I went to see Artbots today with a couple of good friends. It's an annual robot talent show at the Eyebeam Gallery in Chelsea, for art made of robots, and robots that make art. The "guidelines" are very broad: "No firm rules exist on the types of work that can participate; if you think it's a robot and you think it's making art, then it's an art-making robot."

The robots ranged from very functional to totally esoterically artistic. Some of my favorites were the Guitarbot, consisting of four strings rigged up to extremely sophisticated computer-controlled picking mechanisms that play beautifully, and Robots like H20: Photosynthesis Perpetual Motion Machine, a little cart with two plants on it at different distances from the incoming sunlight, whose movement was fueled either by the difference in the direction of their phototropism, or by their different weights due to difference in quality of photosynthesis. We couldn't really figure out which one of those it was, but either way, like whoa.

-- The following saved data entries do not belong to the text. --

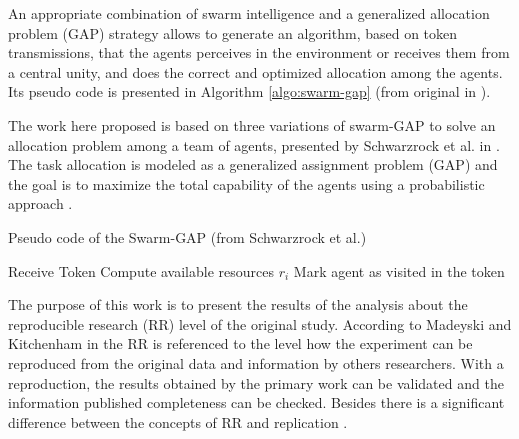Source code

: An appropriate combination of swarm intelligence \cite{MOEA07} and a generalized allocation problem (GAP) strategy \cite{ferreira2007swarm} allows to generate an algorithm, based on token transmissions, that the agents perceives  in the environment or receives them from a central unity, and does the correct and optimized allocation among the agents. Its pseudo code is presented in Algorithm \ref{algo:swarm-gap} (from original in \cite{MAS07}). 

The work here proposed is based on three variations of swarm-GAP to solve an allocation problem among a team of agents, presented by Schwarzrock et al. in \cite{MAS07}. The task allocation is modeled as a generalized assignment problem (GAP) and the goal is to maximize the total capability of the agents using a probabilistic approach \cite{theraulaz1998response}.

\begin{algorithm}[!ht]
	\SetAlgoLined
	\DontPrintSemicolon
	\SetNlSkip{0.3em}	
	
	\caption{Pseudo code of the Swarm-GAP (from Schwarzrock et al.) }
	\label{algo:swarm-gap}
	Receive Token\; \label{line:receivetoken}
	Compute available resources $r_i $ \; \label{line:compute_r}
	Mark agent as visited in the token\; \label{line:marcavisitado}
\end{algorithm}


The purpose of this work is to present the results of the analysis about the reproducible research (RR) level of the original study. According to Madeyski and Kitchenham in \cite{exp02} the RR is referenced to the level how the experiment can be reproduced from the original data and information by others researchers. With a reproduction, the results obtained by the primary work can be validated and the information published completeness can be checked. Besides there is a significant difference between the concepts of RR and replication \cite{exp02} \cite{exp03}.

Max/MSP was everywhere, making me miss the days when university resources let me use 500$ software for whatever dumb shit I wanted to put together. The perils of interactivity also reared their ugly heads - many of the robots involved some user input (noisemaking, petting, dancing, sending e-mails, choosing what kind of house you want, playing an organ, the shape of your face, etc.), but only the best ones made it clear exactly how that input was being transformed into the flashing lights, drawings, or turntable scratching coming out of the robot. That kind of complexity leading to confusion has the tendency to leave even a die-hard interface junkie like myself a little cold.

All in all, it's always amazing to see people doing totally different kinds of work - just coming up with ideas and putting them together out of wood and circuitry. My love for this shit is undiminished by its failings - I've been thinking of applying for a one-day-a-week internship at Harvestworks to maybe get into something like it myself. Well, we'll see.